=== Section Start ===

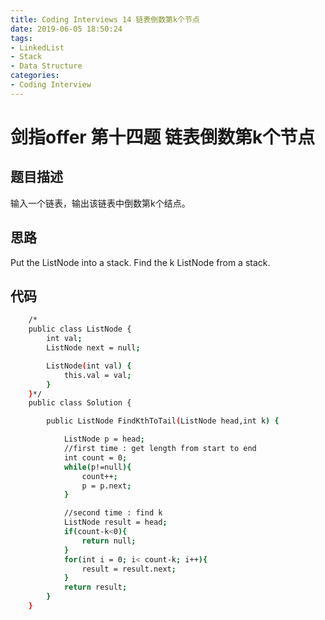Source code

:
 ```yaml
---
title: Coding Interviews 14 链表倒数第k个节点
date: 2019-06-05 18:50:24
tags:
- LinkedList
- Stack
- Data Structure
categories: 
- Coding Interview
---
```

# 剑指offer 第十四题 链表倒数第k个节点

## 题目描述
输入一个链表，输出该链表中倒数第k个结点。

<!--more-->
## 思路
Put the ListNode into a stack.
Find the k ListNode from a stack.

## 代码
``` bash
    /*
    public class ListNode {
        int val;
        ListNode next = null;

        ListNode(int val) {
            this.val = val;
        }
    }*/
    public class Solution {

        public ListNode FindKthToTail(ListNode head,int k) {

            ListNode p = head;
            //first time : get length from start to end
            int count = 0;
            while(p!=null){
                count++;
                p = p.next;
            }

            //second time : find k
            ListNode result = head;
            if(count-k<0){
                return null;
            }
            for(int i = 0; i< count-k; i++){
                result = result.next;
            }
            return result;
        }
    }
```
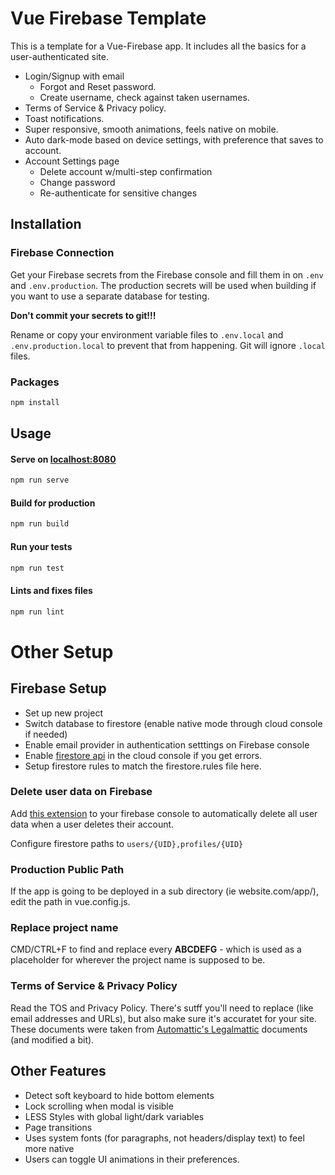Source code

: # Vue Firebase Template

This is a template for a Vue-Firebase app. It includes all the basics for a user-authenticated site.
 * Login/Signup with email
    * Forgot and Reset password.
    * Create username, check against taken usernames.
 * Terms of Service & Privacy policy.
 * Toast notifications.
 * Super responsive, smooth animations, feels native on mobile.
 * Auto dark-mode based on device settings, with preference that saves to account.
 * Account Settings page
    * Delete account w/multi-step confirmation
    * Change password
    * Re-authenticate for sensitive changes

## Installation
### Firebase Connection
Get your Firebase secrets from the Firebase console and fill them in on `.env` and `.env.production`. The production secrets will be used when building if you want to use a separate database for testing.

**Don't commit your secrets to git!!!**


Rename or copy your environment variable files to `.env.local` and `.env.production.local` to prevent that from happening. Git will ignore `.local` files.

### Packages
```bash
npm install
```

## Usage

#### Serve on [localhost:8080](https://localhost:8080)
```bash
npm run serve
```

#### Build for production
```bash
npm run build
```

#### Run your tests
```bash
npm run test
```
#### Lints and fixes files
```bash
npm run lint
```

# Other Setup

## Firebase Setup
 * Set up new project
 * Switch database to firestore (enable native mode through cloud console if needed)
 * Enable email provider in authentication setttings on Firebase console
 * Enable [firestore api](https://console.cloud.google.com/launcher/details/google/firestore.googleapis.com?project=_) in the cloud console if you get errors.
 * Setup firestore rules to match the firestore.rules file here.


### Delete user data on Firebase
Add [this extension]() to your firebase console to automatically delete all user data when a user deletes their account.

Configure firestore paths to `users/{UID},profiles/{UID}`

### Production Public Path
If the app is going to be deployed in a sub directory (ie website.com/app/), edit the path in vue.config.js.

### Replace project name
CMD/CTRL+F to find and replace every **ABCDEFG** - which is used as a placeholder for wherever the project name is supposed to be.

### Terms of Service & Privacy Policy
Read the TOS and Privacy Policy. There's sutff you'll need to replace (like email addresses and URLs), but also make sure it's accuratet for your site. These documents were taken from [Automattic's Legalmattic](https://github.com/Automattic/legalmattic) documents (and modified a bit).

## Other Features
 * Detect soft keyboard to hide bottom elements
 * Lock scrolling when modal is visible
 * LESS Styles with global light/dark variables
 * Page transitions
 * Uses system fonts (for paragraphs, not headers/display text) to feel more native
 * Users can toggle UI animations in their preferences.
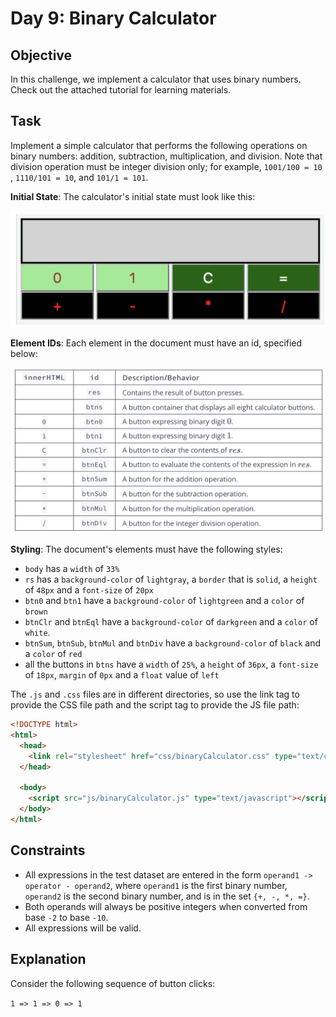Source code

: # Day 9: Binary Calculator

## Objective

In this challenge, we implement a calculator that uses binary numbers. Check out the attached tutorial for learning materials.

## Task

Implement a simple calculator that performs the following operations on binary numbers: addition, subtraction, multiplication, and division. Note that division operation must be integer division only; for example, `1001/100 = 10` , `1110/101 = 10`, and `101/1 = 101`.

**Initial State**: The calculator's initial state must look like this:

![initial state](./img/screenshot_01.png)

**Element IDs**: Each element in the document must have an id, specified below:

![element id table](./img/screenshot_02.png)

**Styling**: The document's elements must have the following styles:

- `body` has a `width` of `33%`
- `rs` has a `background-color` of `lightgray`, a `border` that is `solid`, a `height` of `48px` and a `font-size` of `20px`
- `btn0` and `btn1` have a `background-color` of `lightgreen` and a `color` of `brown`
- `btnClr` and `btnEql` have a `background-color` of `darkgreen` and a `color` of `white`.
- `btnSum`, `btnSub`, `btnMul` and `btnDiv` have a `background-color` of `black` and a `color` of `red`
- all the buttons in `btns` have a `width` of `25%`, a `height` of `36px`, a `font-size` of `18px`, `margin` of `0px` and a `float` value of `left`

The `.js` and `.css` files are in different directories, so use the link tag to provide the CSS file path and the script tag to provide the JS file path:

```html
<!DOCTYPE html>
<html>
  <head>
    <link rel="stylesheet" href="css/binaryCalculator.css" type="text/css" />
  </head>

  <body>
    <script src="js/binaryCalculator.js" type="text/javascript"></script>
  </body>
</html>
```

## Constraints

- All expressions in the test dataset are entered in the form `operand1 -> operator - operand2`, where `operand1` is the first binary number, `operand2` is the second binary number, and is in the set `{+, -, *, =}`.
- Both operands will always be positive integers when converted from base `-2` to base `-10`.
- All expressions will be valid.

## Explanation

Consider the following sequence of button clicks:

`1 => 1 => 0 => 1 `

=== Section End ===

Restate the entire listing word for word, excluding pictures.

Source code

:
 ```yaml
---
title: Coding Interviews 14 链表倒数第k个节点
date: 2019-06-05 18:50:24
tags:
- LinkedList
- Stack
- Data Structure
categories: 
- Coding Interview
---
```

# 剑指offer 第十四题 链表倒数第k个节点

## 题目描述
输入一个链表，输出该链表中倒数第k个结点。

<!--more-->
## 思路
Put the ListNode into a stack.
Find the k ListNode from a stack.

## 代码
``` bash
    /*
    public class ListNode {
        int val;
        ListNode next = null;

        ListNode(int val) {
            this.val = val;
        }
    }*/
    public class Solution {

        public ListNode FindKthToTail(ListNode head,int k) {

            ListNode p = head;
            //first time : get length from start to end
            int count = 0;
            while(p!=null){
                count++;
                p = p.next;
            }

            //second time : find k
            ListNode result = head;
            if(count-k<0){
                return null;
            }
            for(int i = 0; i< count-k; i++){
                result = result.next;
            }
            return result;
        }
    }
```
Source code

: # Vue Firebase Template

This is a template for a Vue-Firebase app. It includes all the basics for a user-authenticated site.
 * Login/Signup with email
    * Forgot and Reset password.
    * Create username, check against taken usernames.
 * Terms of Service & Privacy policy.
 * Toast notifications.
 * Super responsive, smooth animations, feels native on mobile.
 * Auto dark-mode based on device settings, with preference that saves to account.
 * Account Settings page
    * Delete account w/multi-step confirmation
    * Change password
    * Re-authenticate for sensitive changes

## Installation
### Firebase Connection
Get your Firebase secrets from the Firebase console and fill them in on `.env` and `.env.production`. The production secrets will be used when building if you want to use a separate database for testing.

**Don't commit your secrets to git!!!**


Rename or copy your environment variable files to `.env.local` and `.env.production.local` to prevent that from happening. Git will ignore `.local` files.

### Packages
```bash
npm install
```

## Usage

#### Serve on [localhost:8080](https://localhost:8080)
```bash
npm run serve
```

#### Build for production
```bash
npm run build
```

#### Run your tests
```bash
npm run test
```
#### Lints and fixes files
```bash
npm run lint
```

# Other Setup

## Firebase Setup
 * Set up new project
 * Switch database to firestore (enable native mode through cloud console if needed)
 * Enable email provider in authentication setttings on Firebase console
 * Enable [firestore api](https://console.cloud.google.com/launcher/details/google/firestore.googleapis.com?project=_) in the cloud console if you get errors.
 * Setup firestore rules to match the firestore.rules file here.


### Delete user data on Firebase
Add [this extension]() to your firebase console to automatically delete all user data when a user deletes their account.

Configure firestore paths to `users/{UID},profiles/{UID}`

### Production Public Path
If the app is going to be deployed in a sub directory (ie website.com/app/), edit the path in vue.config.js.

### Replace project name
CMD/CTRL+F to find and replace every **ABCDEFG** - which is used as a placeholder for wherever the project name is supposed to be.

### Terms of Service & Privacy Policy
Read the TOS and Privacy Policy. There's sutff you'll need to replace (like email addresses and URLs), but also make sure it's accuratet for your site. These documents were taken from [Automattic's Legalmattic](https://github.com/Automattic/legalmattic) documents (and modified a bit).

## Other Features
 * Detect soft keyboard to hide bottom elements
 * Lock scrolling when modal is visible
 * LESS Styles with global light/dark variables
 * Page transitions
 * Uses system fonts (for paragraphs, not headers/display text) to feel more native
 * Users can toggle UI animations in their preferences.
Source code

: # Day 9: Binary Calculator

## Objective

In this challenge, we implement a calculator that uses binary numbers. Check out the attached tutorial for learning materials.

## Task

Implement a simple calculator that performs the following operations on binary numbers: addition, subtraction, multiplication, and division. Note that division operation must be integer division only; for example, `1001/100 = 10` , `1110/101 = 10`, and `101/1 = 101`.

**Initial State**: The calculator's initial state must look like this:

![initial state](./img/screenshot_01.png)

**Element IDs**: Each element in the document must have an id, specified below:

![element id table](./img/screenshot_02.png)

**Styling**: The document's elements must have the following styles:

- `body` has a `width` of `33%`
- `rs` has a `background-color` of `lightgray`, a `border` that is `solid`, a `height` of `48px` and a `font-size` of `20px`
- `btn0` and `btn1` have a `background-color` of `lightgreen` and a `color` of `brown`
- `btnClr` and `btnEql` have a `background-color` of `darkgreen` and a `color` of `white`.
- `btnSum`, `btnSub`, `btnMul` and `btnDiv` have a `background-color` of `black` and a `color` of `red`
- all the buttons in `btns` have a `width` of `25%`, a `height` of `36px`, a `font-size` of `18px`, `margin` of `0px` and a `float` value of `left`

The `.js` and `.css` files are in different directories, so use the link tag to provide the CSS file path and the script tag to provide the JS file path:

```html
<!DOCTYPE html>
<html>
  <head>
    <link rel="stylesheet" href="css/binaryCalculator.css" type="text/css" />
  </head>

  <body>
    <script src="js/binaryCalculator.js" type="text/javascript"></script>
  </body>
</html>
```

## Constraints

- All expressions in the test dataset are entered in the form `operand1 -> operator - operand2`, where `operand1` is the first binary number, `operand2` is the second binary number, and is in the set `{+, -, *, =}`.
- Both operands will always be positive integers when converted from base `-2` to base `-10`.
- All expressions will be valid.

## Explanation

Consider the following sequence of button clicks:

`1 => 1 => 0 => 1 `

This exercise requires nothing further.